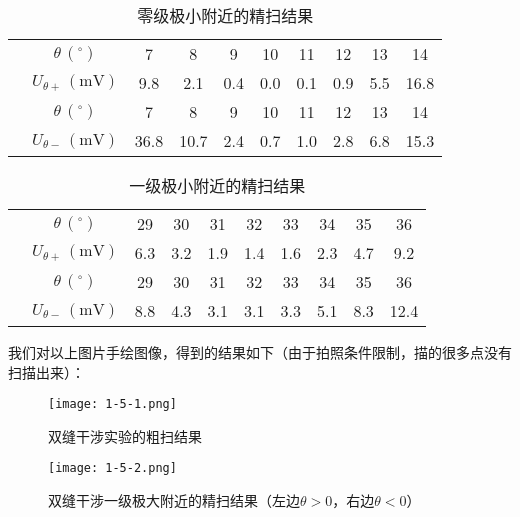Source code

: \documentclass[12pt]{article}
\begin{document}
\newpage

\begin{table}[htbp]
    \centering
    \begin{tabular}{|c|c|c|c|c|c|c|c|c|c|}
    \hline
     & $\theta\,(^\circ)$            & 7    & 8    & 9   & 10  & 11  & 12  & 13  & 14   \\  
                          & $U_{\theta +}\,(\mathrm{mV})$ & 9.8  & 2.1  & 0.4 & 0.0 & 0.1 & 0.9 & 5.5 & 16.8 \\  
                          & $\theta\,(^\circ)$            & 7    & 8    & 9   & 10  & 11  & 12  & 13  & 14   \\  
                          & $U_{\theta -}\,(\mathrm{mV})$ & 36.8 & 10.7 & 2.4 & 0.7 & 1.0 & 2.8 & 6.8 & 15.3 \\ \hline
    \end{tabular}
    \caption{零级极小附近的精扫结果}
\end{table}

\begin{table}[htbp]
    \centering
    \begin{tabular}{|c|c|c|c|c|c|c|c|c|c|}
    \hline
     & $\theta\,(^\circ)$            & 29  & 30  & 31  & 32  & 33  & 34  & 35  & 36   \\  
                          & $U_{\theta +}\,(\mathrm{mV})$ & 6.3 & 3.2 & 1.9 & 1.4 & 1.6 & 2.3 & 4.7 & 9.2  \\  
                          & $\theta\,(^\circ)$            & 29  & 30  & 31  & 32  & 33  & 34  & 35  & 36   \\  
                          & $U_{\theta -}\,(\mathrm{mV})$ & 8.8 & 4.3 & 3.1 & 3.1 & 3.3 & 5.1 & 8.3 & 12.4 \\ \hline
    \end{tabular}
    \caption{一级极小附近的精扫结果}
\end{table}

我们对以上图片手绘图像，得到的结果如下（由于拍照条件限制，描的很多点没有扫描出来）：

\begin{figure}[h!]
    \centering
    \texttt{[image: 1-5-1.png]}
    \caption{双缝干涉实验的粗扫结果}
\end{figure}

\begin{figure}[h!]
    \centering
    \texttt{[image: 1-5-2.png]}
    \caption{双缝干涉一级极大附近的精扫结果（左边$\theta>0$，右边$\theta<0$）}
\end{figure}
\end{document}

____

WHAT IS BEING ASKED:
Would you transcribe all of the data exactly, apart from its pictures?

RESULT:
Source code

: \documentclass[12pt]{article}
\begin{document}
\newpage

\begin{table}[htbp]
    \centering
    \begin{tabular}{|c|c|c|c|c|c|c|c|c|c|}
    \hline
     & $\theta\,(^\circ)$            & 7    & 8    & 9   & 10  & 11  & 12  & 13  & 14   \\  
                          & $U_{\theta +}\,(\mathrm{mV})$ & 9.8  & 2.1  & 0.4 & 0.0 & 0.1 & 0.9 & 5.5 & 16.8 \\  
                          & $\theta\,(^\circ)$            & 7    & 8    & 9   & 10  & 11  & 12  & 13  & 14   \\  
                          & $U_{\theta -}\,(\mathrm{mV})$ & 36.8 & 10.7 & 2.4 & 0.7 & 1.0 & 2.8 & 6.8 & 15.3 \\ \hline
    \end{tabular}
    \caption{零级极小附近的精扫结果}
\end{table}

\begin{table}[htbp]
    \centering
    \begin{tabular}{|c|c|c|c|c|c|c|c|c|c|}
    \hline
     & $\theta\,(^\circ)$            & 29  & 30  & 31  & 32  & 33  & 34  & 35  & 36   \\  
                          & $U_{\theta +}\,(\mathrm{mV})$ & 6.3 & 3.2 & 1.9 & 1.4 & 1.6 & 2.3 & 4.7 & 9.2  \\  
                          & $\theta\,(^\circ)$            & 29  & 30  & 31  & 32  & 33  & 34  & 35  & 36   \\  
                          & $U_{\theta -}\,(\mathrm{mV})$ & 8.8 & 4.3 & 3.1 & 3.1 & 3.3 & 5.1 & 8.3 & 12.4 \\ \hline
    \end{tabular}
    \caption{一级极小附近的精扫结果}
\end{table}

我们对以上图片手绘图像，得到的结果如下（由于拍照条件限制，描的很多点没有扫描出来）：

\begin{figure}[h!]
    \centering
    \texttt{[image: 1-5-1.png]}
    \caption{双缝干涉实验的粗扫结果}
\end{figure}

\begin{figure}[h!]
    \centering
    \texttt{[image: 1-5-2.png]}
    \caption{双缝干涉一级极大附近的精扫结果（左边$\theta>0$，右边$\theta<0$）}
\end{figure}
\end{document}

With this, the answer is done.